This guide walks you through ideas and processes for automating your New Relic installation and configuration to maximize the value you're getting from observability. It's part of our series on observability maturity.
Observability as code is a term used to describe the process of automating the configuration of your observability tools, in a consistent, controlled, and automated way, to help you derive maximum value from your telemetry data. This resource will focus on doing this for your New Relic implementation.
Why should you use this Observability as code guide?
As your infrastructure, application and service technologies evolve, their scale and complexity increase, increasing the volume of data collected from instrumentation tools (including New Relic), and the challenge associated with making sense of the data, bringing it into context, and driving actions off the back of it.

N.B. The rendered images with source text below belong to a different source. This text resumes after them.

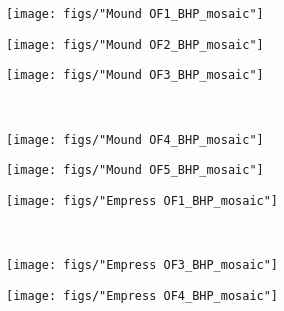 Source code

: \begin{figure}[h]\ContinuedFloat
    \begin{subfigure}[b]{\linewidth}
    	\texttt{[image: figs/"Mound OF1\_BHP\_mosaic"]}
        \label{fig:MS1_degform}
    \end{subfigure}
    \begin{subfigure}[b]{\linewidth}
        \texttt{[image: figs/"Mound OF2\_BHP\_mosaic"]}
        \label{fig:MS2_degform}
    \end{subfigure}
\end{figure}

\newpage

\begin{figure}[h]\ContinuedFloat
    \begin{subfigure}[b]{\linewidth}
        \texttt{[image: figs/"Mound OF3\_BHP\_mosaic"]}
        \label{fig:MS3_degform}
    \end{subfigure}\\[-4ex]
    \begin{subfigure}[b]{\linewidth}
    	\texttt{[image: figs/"Mound OF4\_BHP\_mosaic"]}
        \label{fig:MS4_degform}
    \end{subfigure}
\end{figure}

\newpage

\begin{figure}[h]\ContinuedFloat
    \begin{subfigure}[b]{\linewidth}
        \texttt{[image: figs/"Mound OF5\_BHP\_mosaic"]}
        \label{fig:MS5_degform}
    \end{subfigure}
    \begin{subfigure}[b]{\linewidth}
        \texttt{[image: figs/"Empress OF1\_BHP\_mosaic"]}
        \label{fig:EP1_degform}
    \end{subfigure}\\[-4ex]
\end{figure}

\newpage

\begin{figure}[h]\ContinuedFloat
    \begin{subfigure}[b]{\linewidth}
        \texttt{[image: figs/"Empress OF3\_BHP\_mosaic"]}
        \label{fig:EP3_degform}
    \end{subfigure}
    \begin{subfigure}[b]{\linewidth}
        \texttt{[image: figs/"Empress OF4\_BHP\_mosaic"]}
        \label{fig:EP4_degform}
    \end{subfigure}
\end{figure}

Using our Observability as code methodology to automate the configuration of New Relic addresses this challenge, helping organizations to accelerate adoption, improve stability, and drive better governance.
This guide provides guidance on how to approach implementing observability-as-code, and offers good practice advice and reference examples to enable you to build and maintain your New Relic platform at speed and at scale. It leverages automation workflows and provisioning tools to allow organizations to scale observability best practices, while reducing manual effort and improving service delivery. A successful implementation of these ideas should deliver real value to both an IT organization itself and the businesses they support.
Reducing the costs and risks associated with implementing and maintaining an optimally configured observability solution in rapidly changing and large scale environments.
Specifically, some of the benefits of adopting observability-as-code practices are:
Managing New Relic resources through code means that they can easily be repeated, scaled, and updated in bulk. Leveraging a modular approach with provisioning tools like Terraform allow packaged sets of resources such as dashboards, alerts, and workloads to be quickly and easily shared and deployed, accelerating startup time and improving organization wide standards.
The toil of creating and maintaining New Relic resources managed through code is significantly less than manually managing them via the user interface, especially when working at scale. Our interface lends itself well to discovery and testing, but changes to code-managed resources can be bulk applied, vastly reducing the time administering the resources. One common approach is to develop alerts and dashboards within the user interface and then, when they're considered mature enough, migrate them to code-managed resources.
The huge variety of resources that can be configured in New Relic may make it difficult to understand, when looking at a single resource, why it's been created or configured as it has. Configuration via code allows for associated commenting and documentation that helps explain why certain choices may have been made, when, and by whom.
Whilst it's possible to understand who made changes to New Relic resources via the
NRAuditEvent event, this does not provide much background as to why the changes were made, what their previous state was, or who approved the changes. Managing resources via code in tandem with an automated-approval-based provisioning workflow allows for much clearer visibility of changes and improved governance while also providing methods for rollback and recovery.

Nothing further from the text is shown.